→ What you will do: Report only the number of lines below in which the string "left" appears.

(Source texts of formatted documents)
.....
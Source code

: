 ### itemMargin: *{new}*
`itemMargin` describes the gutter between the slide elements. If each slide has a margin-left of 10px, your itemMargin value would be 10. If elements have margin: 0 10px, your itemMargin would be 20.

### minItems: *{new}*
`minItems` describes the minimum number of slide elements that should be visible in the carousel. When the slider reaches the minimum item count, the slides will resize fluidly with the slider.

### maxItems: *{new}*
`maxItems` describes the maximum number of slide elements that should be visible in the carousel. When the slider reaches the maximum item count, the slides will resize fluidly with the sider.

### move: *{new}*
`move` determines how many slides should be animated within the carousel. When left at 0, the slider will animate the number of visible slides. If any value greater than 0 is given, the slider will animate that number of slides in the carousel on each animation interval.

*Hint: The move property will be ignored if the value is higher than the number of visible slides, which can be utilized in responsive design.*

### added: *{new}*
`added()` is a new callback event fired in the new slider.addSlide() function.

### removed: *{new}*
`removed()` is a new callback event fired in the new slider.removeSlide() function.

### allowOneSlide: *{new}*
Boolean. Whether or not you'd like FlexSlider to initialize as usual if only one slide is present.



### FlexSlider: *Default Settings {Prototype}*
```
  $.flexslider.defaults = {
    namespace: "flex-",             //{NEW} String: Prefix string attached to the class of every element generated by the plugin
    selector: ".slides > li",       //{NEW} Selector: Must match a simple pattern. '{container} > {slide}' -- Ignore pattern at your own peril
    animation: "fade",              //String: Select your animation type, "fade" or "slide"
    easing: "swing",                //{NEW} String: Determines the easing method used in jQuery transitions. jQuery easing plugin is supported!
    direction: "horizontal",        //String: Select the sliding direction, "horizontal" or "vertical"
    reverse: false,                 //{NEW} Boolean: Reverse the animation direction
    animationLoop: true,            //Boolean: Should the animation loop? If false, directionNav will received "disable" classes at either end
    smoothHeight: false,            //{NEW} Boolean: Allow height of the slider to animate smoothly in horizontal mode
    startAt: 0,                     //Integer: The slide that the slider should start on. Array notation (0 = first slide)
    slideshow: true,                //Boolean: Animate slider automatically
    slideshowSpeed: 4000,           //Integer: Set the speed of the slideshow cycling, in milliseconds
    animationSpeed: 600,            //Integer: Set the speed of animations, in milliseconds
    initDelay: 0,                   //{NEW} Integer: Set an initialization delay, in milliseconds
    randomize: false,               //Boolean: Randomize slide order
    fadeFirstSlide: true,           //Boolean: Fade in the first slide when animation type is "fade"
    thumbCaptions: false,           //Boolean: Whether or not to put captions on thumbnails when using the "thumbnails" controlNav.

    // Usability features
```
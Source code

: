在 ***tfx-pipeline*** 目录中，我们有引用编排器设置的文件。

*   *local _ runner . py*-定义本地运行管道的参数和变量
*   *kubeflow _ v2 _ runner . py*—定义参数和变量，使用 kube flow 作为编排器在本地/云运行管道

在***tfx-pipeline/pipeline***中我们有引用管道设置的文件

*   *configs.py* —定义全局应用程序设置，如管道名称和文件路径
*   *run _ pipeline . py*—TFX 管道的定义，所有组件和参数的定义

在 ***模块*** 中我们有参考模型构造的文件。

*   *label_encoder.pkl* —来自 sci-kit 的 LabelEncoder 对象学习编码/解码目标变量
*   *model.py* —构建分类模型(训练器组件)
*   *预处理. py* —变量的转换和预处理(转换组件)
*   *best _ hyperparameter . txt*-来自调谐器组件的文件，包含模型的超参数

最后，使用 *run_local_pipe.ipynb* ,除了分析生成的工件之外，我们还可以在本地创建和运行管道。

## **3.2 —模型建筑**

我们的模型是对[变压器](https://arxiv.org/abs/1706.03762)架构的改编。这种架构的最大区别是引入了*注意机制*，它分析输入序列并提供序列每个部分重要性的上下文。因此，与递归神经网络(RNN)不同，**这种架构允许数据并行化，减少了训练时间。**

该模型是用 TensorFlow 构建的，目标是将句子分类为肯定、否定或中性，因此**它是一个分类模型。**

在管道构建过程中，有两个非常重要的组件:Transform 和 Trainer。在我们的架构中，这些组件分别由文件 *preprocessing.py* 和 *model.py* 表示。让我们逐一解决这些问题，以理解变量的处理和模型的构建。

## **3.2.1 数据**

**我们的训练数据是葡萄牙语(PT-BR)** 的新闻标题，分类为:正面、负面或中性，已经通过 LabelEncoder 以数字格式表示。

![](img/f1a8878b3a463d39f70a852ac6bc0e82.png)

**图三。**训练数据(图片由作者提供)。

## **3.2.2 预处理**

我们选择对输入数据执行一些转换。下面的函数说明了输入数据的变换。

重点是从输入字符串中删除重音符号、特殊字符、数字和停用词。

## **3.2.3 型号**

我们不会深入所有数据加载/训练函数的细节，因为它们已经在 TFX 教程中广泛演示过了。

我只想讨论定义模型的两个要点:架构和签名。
.....
→ Response: 2